Among the lines below, keep only those from the one containing "<!-- badges: end -->" through the one containing "Analysis (EDA) using", and reproduce them exactly.

***** DATA SECTION

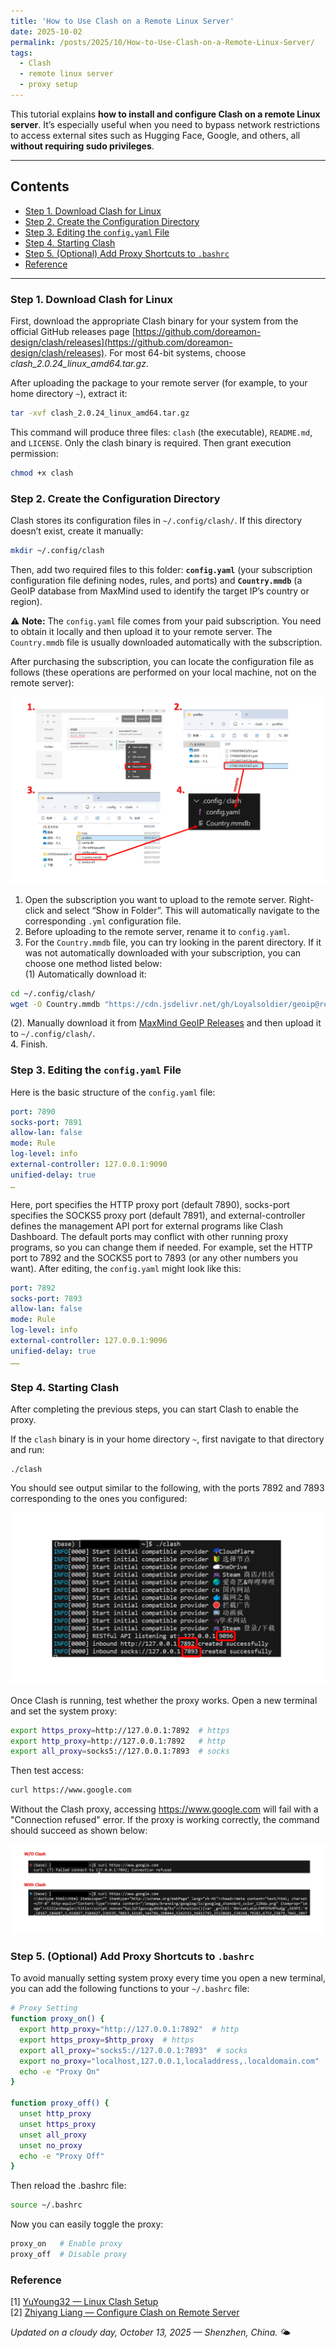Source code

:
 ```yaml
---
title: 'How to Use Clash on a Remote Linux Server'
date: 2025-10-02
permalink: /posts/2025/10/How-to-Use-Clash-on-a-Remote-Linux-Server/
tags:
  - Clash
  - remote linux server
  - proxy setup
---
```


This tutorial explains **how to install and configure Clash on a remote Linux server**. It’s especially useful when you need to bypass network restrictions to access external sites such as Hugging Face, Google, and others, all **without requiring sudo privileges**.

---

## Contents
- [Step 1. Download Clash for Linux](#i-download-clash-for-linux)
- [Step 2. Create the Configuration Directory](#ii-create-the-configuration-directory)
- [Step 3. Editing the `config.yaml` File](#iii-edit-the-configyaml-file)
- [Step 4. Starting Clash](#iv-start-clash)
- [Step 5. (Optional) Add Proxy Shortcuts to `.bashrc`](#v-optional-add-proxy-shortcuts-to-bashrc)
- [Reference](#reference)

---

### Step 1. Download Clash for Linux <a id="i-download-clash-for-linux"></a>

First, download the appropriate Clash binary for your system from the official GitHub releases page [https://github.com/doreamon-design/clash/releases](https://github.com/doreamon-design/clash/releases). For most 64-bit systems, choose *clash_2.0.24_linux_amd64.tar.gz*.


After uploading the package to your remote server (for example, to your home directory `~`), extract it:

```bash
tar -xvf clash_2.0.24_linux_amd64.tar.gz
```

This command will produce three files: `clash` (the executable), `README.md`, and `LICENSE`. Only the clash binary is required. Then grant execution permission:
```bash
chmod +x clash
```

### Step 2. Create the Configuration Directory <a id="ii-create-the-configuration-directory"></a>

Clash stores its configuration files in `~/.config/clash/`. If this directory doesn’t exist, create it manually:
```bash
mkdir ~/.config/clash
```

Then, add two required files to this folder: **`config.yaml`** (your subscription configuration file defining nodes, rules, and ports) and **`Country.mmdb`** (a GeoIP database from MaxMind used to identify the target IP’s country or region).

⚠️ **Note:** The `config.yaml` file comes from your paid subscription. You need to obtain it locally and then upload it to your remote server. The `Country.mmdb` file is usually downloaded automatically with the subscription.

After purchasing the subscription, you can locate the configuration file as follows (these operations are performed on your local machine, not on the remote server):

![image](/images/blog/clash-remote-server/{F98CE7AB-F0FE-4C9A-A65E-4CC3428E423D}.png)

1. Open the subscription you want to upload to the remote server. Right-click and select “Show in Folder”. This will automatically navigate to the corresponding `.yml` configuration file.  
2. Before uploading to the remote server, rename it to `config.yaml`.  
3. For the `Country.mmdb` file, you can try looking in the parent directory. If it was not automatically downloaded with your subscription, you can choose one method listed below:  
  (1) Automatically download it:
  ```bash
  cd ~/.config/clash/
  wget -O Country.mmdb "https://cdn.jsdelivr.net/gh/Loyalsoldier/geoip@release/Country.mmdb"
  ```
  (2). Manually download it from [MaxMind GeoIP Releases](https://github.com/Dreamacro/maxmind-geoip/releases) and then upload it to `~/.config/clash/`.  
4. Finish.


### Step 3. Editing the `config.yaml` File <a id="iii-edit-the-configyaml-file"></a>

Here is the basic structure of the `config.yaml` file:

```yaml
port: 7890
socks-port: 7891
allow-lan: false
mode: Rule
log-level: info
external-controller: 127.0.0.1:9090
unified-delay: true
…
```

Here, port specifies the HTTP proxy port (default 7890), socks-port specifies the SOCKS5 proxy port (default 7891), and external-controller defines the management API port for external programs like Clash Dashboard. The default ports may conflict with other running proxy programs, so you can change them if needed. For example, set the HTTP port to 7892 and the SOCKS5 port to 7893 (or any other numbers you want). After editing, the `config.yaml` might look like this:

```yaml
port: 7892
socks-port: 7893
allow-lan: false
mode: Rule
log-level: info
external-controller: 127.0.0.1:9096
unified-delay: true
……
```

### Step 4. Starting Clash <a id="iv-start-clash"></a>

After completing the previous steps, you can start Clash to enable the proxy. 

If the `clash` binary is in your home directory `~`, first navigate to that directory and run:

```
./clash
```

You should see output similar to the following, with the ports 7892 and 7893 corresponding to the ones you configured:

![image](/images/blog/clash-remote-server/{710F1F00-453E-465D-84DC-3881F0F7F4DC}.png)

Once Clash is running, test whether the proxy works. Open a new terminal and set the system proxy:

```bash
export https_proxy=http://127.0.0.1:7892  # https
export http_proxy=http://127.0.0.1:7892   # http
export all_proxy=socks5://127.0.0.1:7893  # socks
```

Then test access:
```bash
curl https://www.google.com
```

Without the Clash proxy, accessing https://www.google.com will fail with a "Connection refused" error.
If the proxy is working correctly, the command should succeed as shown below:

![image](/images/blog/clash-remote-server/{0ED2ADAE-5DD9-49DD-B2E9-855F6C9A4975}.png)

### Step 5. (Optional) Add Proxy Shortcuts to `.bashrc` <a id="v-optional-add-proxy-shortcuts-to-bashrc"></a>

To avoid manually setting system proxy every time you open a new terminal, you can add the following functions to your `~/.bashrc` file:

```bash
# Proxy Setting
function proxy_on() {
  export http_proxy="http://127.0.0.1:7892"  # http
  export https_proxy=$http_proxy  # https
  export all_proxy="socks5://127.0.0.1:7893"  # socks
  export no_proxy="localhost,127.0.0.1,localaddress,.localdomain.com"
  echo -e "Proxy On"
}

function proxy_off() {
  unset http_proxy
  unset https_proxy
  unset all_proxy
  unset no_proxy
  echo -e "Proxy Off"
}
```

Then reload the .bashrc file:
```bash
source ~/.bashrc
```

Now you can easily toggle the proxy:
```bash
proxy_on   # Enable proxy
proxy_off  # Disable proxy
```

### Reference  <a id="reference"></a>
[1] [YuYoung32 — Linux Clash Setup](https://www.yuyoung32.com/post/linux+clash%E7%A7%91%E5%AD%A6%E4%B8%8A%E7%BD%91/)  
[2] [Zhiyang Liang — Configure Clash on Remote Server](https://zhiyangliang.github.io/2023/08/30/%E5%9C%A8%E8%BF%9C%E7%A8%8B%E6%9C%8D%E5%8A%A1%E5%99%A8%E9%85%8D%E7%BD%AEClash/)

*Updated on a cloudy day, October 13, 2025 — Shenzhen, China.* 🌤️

**********
***** DATA SECTION

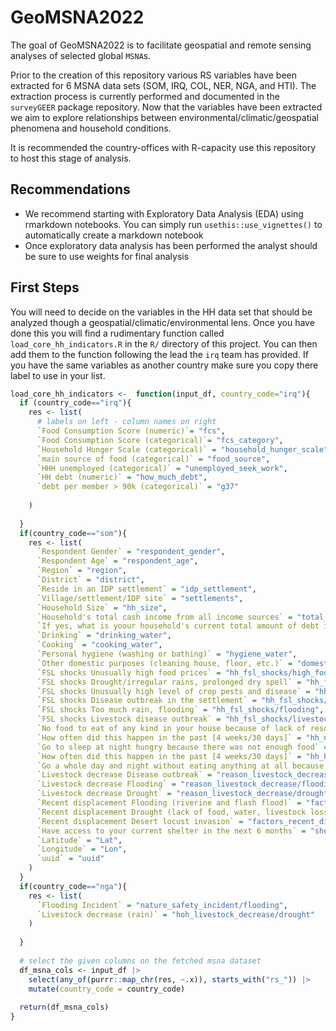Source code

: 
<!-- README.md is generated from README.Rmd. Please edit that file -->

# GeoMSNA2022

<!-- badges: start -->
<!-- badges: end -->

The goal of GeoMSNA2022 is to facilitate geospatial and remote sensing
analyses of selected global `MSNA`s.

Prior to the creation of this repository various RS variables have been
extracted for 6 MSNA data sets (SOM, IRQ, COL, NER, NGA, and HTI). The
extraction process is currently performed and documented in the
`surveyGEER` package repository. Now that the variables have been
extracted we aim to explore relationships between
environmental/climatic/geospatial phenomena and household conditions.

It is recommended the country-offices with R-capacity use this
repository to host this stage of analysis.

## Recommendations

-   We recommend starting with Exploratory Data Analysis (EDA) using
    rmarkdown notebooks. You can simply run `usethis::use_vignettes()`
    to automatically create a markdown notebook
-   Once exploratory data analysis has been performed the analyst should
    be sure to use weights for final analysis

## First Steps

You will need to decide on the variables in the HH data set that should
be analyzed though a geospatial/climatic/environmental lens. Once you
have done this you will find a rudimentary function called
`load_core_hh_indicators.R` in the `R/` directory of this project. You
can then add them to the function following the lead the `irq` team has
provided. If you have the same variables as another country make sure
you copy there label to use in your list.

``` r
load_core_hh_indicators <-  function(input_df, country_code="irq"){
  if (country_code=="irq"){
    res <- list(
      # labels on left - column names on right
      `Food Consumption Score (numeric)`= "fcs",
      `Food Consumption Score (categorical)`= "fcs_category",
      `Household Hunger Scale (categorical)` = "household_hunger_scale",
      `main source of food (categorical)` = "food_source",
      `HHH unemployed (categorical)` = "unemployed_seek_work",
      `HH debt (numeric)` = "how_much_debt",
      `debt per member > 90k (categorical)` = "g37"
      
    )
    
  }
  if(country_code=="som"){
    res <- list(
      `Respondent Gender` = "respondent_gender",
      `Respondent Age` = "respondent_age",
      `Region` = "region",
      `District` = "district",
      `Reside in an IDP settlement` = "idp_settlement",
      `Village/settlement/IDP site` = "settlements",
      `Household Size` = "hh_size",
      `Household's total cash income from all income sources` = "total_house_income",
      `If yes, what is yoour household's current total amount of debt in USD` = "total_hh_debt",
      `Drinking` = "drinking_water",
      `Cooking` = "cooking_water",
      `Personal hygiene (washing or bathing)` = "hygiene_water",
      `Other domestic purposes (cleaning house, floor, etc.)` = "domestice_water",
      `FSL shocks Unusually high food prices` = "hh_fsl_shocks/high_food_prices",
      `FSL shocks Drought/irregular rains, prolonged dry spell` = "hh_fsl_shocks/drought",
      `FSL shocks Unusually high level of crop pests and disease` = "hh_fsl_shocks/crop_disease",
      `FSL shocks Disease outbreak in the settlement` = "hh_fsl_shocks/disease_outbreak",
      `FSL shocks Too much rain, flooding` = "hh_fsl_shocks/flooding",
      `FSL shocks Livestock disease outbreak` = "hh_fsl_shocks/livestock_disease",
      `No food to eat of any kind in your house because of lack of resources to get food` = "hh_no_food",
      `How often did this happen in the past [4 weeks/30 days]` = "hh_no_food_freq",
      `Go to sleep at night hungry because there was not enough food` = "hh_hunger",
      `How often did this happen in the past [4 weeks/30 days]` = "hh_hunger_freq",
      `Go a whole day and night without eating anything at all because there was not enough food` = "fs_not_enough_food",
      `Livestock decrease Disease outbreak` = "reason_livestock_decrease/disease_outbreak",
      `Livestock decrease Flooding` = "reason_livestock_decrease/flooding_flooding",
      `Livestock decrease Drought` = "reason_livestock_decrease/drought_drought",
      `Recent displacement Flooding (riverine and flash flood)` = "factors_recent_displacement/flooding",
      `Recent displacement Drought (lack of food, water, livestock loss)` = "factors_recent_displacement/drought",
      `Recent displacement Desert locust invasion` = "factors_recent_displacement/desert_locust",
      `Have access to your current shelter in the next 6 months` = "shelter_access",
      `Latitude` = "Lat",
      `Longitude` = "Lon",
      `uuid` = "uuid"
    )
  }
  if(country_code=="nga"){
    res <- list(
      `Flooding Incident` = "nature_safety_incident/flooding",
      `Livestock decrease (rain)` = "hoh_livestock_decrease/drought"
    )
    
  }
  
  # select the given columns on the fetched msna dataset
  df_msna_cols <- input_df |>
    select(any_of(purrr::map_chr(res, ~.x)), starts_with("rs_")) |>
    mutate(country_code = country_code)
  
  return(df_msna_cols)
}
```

**********
***** DATA SECTION

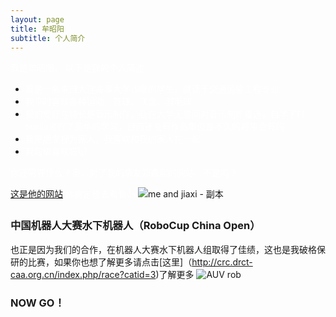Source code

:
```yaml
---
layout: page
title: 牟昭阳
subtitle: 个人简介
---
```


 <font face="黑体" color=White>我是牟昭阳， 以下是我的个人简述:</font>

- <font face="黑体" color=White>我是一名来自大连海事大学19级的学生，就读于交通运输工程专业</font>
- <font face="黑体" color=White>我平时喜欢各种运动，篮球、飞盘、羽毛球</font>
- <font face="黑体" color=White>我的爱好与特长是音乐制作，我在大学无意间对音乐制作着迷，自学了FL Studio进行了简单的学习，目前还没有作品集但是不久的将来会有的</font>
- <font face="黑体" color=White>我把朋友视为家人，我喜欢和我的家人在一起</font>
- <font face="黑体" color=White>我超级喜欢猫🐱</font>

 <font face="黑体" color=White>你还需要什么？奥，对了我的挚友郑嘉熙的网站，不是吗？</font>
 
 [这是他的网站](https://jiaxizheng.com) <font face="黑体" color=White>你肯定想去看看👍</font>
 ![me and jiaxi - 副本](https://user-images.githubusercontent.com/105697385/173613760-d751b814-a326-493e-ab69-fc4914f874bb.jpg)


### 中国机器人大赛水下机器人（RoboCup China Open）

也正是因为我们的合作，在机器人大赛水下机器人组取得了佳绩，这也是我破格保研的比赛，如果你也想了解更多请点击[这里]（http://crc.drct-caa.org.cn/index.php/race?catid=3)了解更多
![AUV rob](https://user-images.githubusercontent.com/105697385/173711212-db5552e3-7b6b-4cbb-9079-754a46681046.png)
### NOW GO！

**********

REPLY:
<!-- badges: end -->

The goal of GeoMSNA2022 is to facilitate geospatial and remote sensing
analyses of selected global `MSNA`s.

Prior to the creation of this repository various RS variables have been
extracted for 6 MSNA data sets (SOM, IRQ, COL, NER, NGA, and HTI). The
extraction process is currently performed and documented in the
`surveyGEER` package repository. Now that the variables have been
extracted we aim to explore relationships between
environmental/climatic/geospatial phenomena and household conditions.

It is recommended the country-offices with R-capacity use this
repository to host this stage of analysis.

## Recommendations

-   We recommend starting with Exploratory Data Analysis (EDA) using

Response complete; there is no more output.